The core of the game came when you left your base for combat missions, which could have a variety of scenarios – a UFO you have shot down or detected on the ground, abductions you must stop, or the dreaded “terror mission”, where you faced not only significant enemy forces but the challenge of rescuing fragile civilians before they were brutally killed. The combat always played out in a turn-based, tactical manner; you controlled a number of soldiers (anywhere from one to over a dozen depending on how many you could afford to cram into your transport) with a complex interface that allowed for movement, crouching, different fire modes and a variety of other interactions such as picking up dead or stunned aliens for later research, with every action costing a different amount of each soldiers’ finite number of “time units”. Once those were gone, the soldier could do nothing else that turn. Your troops were capable of improving their skills with each successful engagement, and a major draw of the game was the tension and horror when your best heavy weapons guy got shot in the back and went down – dead for good, and from an enemy that you can’t even see.
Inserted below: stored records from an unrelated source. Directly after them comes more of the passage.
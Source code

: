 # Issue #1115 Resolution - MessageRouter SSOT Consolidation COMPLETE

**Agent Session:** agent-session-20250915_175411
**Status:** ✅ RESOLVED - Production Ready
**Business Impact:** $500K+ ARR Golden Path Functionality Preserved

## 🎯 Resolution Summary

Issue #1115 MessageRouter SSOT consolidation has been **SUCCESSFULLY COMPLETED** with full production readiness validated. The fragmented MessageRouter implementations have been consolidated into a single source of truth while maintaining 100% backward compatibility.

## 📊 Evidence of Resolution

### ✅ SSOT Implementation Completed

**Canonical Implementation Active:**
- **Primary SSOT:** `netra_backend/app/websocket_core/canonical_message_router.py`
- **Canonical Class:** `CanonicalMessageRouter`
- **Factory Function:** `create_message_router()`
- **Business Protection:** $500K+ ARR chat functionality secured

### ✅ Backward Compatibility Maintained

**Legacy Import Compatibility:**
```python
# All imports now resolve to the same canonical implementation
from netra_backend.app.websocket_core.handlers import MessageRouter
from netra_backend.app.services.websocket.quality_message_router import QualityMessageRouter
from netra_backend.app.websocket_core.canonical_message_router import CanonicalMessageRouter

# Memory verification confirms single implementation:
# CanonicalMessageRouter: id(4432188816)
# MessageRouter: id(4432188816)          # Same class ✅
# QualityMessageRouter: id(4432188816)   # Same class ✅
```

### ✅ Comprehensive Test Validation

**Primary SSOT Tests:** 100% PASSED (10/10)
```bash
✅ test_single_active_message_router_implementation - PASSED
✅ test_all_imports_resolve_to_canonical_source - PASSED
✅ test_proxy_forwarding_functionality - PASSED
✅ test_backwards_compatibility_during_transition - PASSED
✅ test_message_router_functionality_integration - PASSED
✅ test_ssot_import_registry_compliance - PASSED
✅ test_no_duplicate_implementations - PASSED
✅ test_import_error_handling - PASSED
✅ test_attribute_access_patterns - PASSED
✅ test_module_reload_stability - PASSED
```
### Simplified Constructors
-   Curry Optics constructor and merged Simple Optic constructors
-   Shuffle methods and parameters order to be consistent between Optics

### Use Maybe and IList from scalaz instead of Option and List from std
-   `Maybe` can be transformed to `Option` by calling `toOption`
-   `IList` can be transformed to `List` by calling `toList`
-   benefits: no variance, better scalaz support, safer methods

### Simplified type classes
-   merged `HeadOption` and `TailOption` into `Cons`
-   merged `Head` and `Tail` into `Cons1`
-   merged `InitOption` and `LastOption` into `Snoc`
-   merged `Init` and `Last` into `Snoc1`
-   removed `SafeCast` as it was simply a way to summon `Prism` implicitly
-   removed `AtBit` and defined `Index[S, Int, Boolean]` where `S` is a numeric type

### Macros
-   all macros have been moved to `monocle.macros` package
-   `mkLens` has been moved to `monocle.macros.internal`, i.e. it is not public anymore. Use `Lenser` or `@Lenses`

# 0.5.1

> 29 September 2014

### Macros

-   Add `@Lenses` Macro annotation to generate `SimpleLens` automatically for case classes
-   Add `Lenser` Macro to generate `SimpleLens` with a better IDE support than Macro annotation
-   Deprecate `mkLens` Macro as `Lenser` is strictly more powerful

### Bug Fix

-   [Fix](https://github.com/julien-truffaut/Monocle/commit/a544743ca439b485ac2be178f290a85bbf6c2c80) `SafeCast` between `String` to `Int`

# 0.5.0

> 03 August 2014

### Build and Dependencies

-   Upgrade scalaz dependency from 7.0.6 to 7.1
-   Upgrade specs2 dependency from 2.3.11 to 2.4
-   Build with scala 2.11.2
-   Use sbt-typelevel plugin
As a game, it was often brutally difficult, and its expansions and sequels (of which there are six, not counting the new one by Firaxis) even more so. It was also a highly unique game experience, with nothing else ever managing to be quite like it – even its own successors were often considered to be of lesser quality than the original release. With so much nostalgia and such a strong community behind it, it was inevitable for the X-COM brand to be picked up for a modern remake. All the new publisher would have to do is not make it into a shooter or something equally ridiculous.
When the first new XCOM was announced in 2010, the internet boiled over with rage, because it was a shooter. The most unique aspect of X-COM, the base building and the deadly tactical combat, was gone, and the furor only increased when the head of 2K Games (the publisher for the new release) publicly stated that “strategy games are just not contemporary.” After much wailing and gnashing of teeth, 2K’s XCOM was quietly shuffled out of the limelight so Firaxis could announce their shiny new faithful turn-based tactical remake.
Firaxis’ XCOM: Enemy Unknown (note the lack of a hyphen) has since released to critical acclaim and spectacular sales numbers, much to the embarassment of 2K Games. It’s fairly faithful to the original, at least in spirit; mechanically, the UI has been simplified, soldier movements and actions use a more straightforward system (eliminating mental juggling of time units, but also somewhat reducing how flexible their tactics can be), and enemies will no longer shoot at you from beyond your line-of-sight (though that doesn’t prevent them from circling around behind you, unseen, for a surprise flank assault, or other such nasty tactics). It’s still a deadly (especially if you play on the harder difficulties; even on normal, my list of KIA soldiers is getting worryingly long) and intensely engaging tactical dance. After twenty years, I’d call it both a long overdue and worthy successor to the venerable franchise.
It’s not the only one, either: there are fan-made independent projects that, while not using any of the original material for licensing and copyright reasons, recreate the actual mechanics of the first X-COM game almost exactly with modern graphical fidelity and an improved UI. For the die-hard devotees of the original, they might be more palatable; for others, and myself, Firaxis’ take on the classic gameplay is superb just the way it is.